▶ **What is expected**:
The word "Hooft" marks the lines to copy; find all of them in the entries below.

*** Source data ***

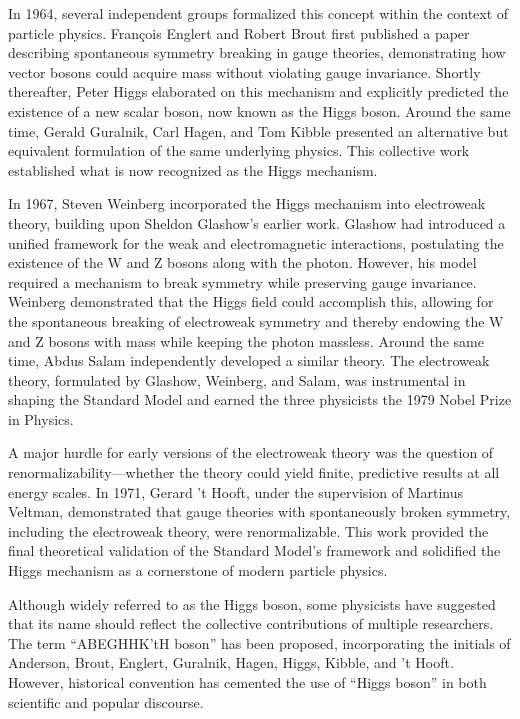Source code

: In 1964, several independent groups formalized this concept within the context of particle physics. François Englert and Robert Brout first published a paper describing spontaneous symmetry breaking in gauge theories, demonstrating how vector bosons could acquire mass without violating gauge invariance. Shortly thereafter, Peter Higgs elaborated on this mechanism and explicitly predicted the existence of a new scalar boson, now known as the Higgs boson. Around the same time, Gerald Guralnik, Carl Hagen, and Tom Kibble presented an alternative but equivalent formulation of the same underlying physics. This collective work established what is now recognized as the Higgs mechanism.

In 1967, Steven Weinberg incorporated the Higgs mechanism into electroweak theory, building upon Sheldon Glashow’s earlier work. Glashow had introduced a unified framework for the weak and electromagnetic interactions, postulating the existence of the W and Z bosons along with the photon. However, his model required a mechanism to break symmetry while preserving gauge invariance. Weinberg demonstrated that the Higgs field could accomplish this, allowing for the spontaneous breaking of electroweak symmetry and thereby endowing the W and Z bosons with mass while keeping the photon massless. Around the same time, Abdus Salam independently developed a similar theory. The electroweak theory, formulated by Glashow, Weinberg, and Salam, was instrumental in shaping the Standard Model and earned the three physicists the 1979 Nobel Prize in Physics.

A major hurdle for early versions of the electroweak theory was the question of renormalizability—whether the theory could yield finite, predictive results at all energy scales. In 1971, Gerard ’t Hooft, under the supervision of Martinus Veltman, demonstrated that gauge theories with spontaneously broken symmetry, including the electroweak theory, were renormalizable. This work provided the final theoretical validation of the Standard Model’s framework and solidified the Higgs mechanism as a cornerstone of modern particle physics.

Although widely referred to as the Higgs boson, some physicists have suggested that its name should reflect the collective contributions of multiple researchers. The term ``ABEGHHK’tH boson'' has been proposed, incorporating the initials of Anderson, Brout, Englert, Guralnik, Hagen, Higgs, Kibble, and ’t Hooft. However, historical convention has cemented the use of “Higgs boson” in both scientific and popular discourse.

*** End of Source data ***

▶ **Exercise answer**:
A major hurdle for early versions of the electroweak theory was the question of renormalizability—whether the theory could yield finite, predictive results at all energy scales. In 1971, Gerard ’t Hooft, under the supervision of Martinus Veltman, demonstrated that gauge theories with spontaneously broken symmetry, including the electroweak theory, were renormalizable. This work provided the final theoretical validation of the Standard Model’s framework and solidified the Higgs mechanism as a cornerstone of modern particle physics.
Although widely referred to as the Higgs boson, some physicists have suggested that its name should reflect the collective contributions of multiple researchers. The term ``ABEGHHK’tH boson'' has been proposed, incorporating the initials of Anderson, Brout, Englert, Guralnik, Hagen, Higgs, Kibble, and ’t Hooft. However, historical convention has cemented the use of “Higgs boson” in both scientific and popular discourse.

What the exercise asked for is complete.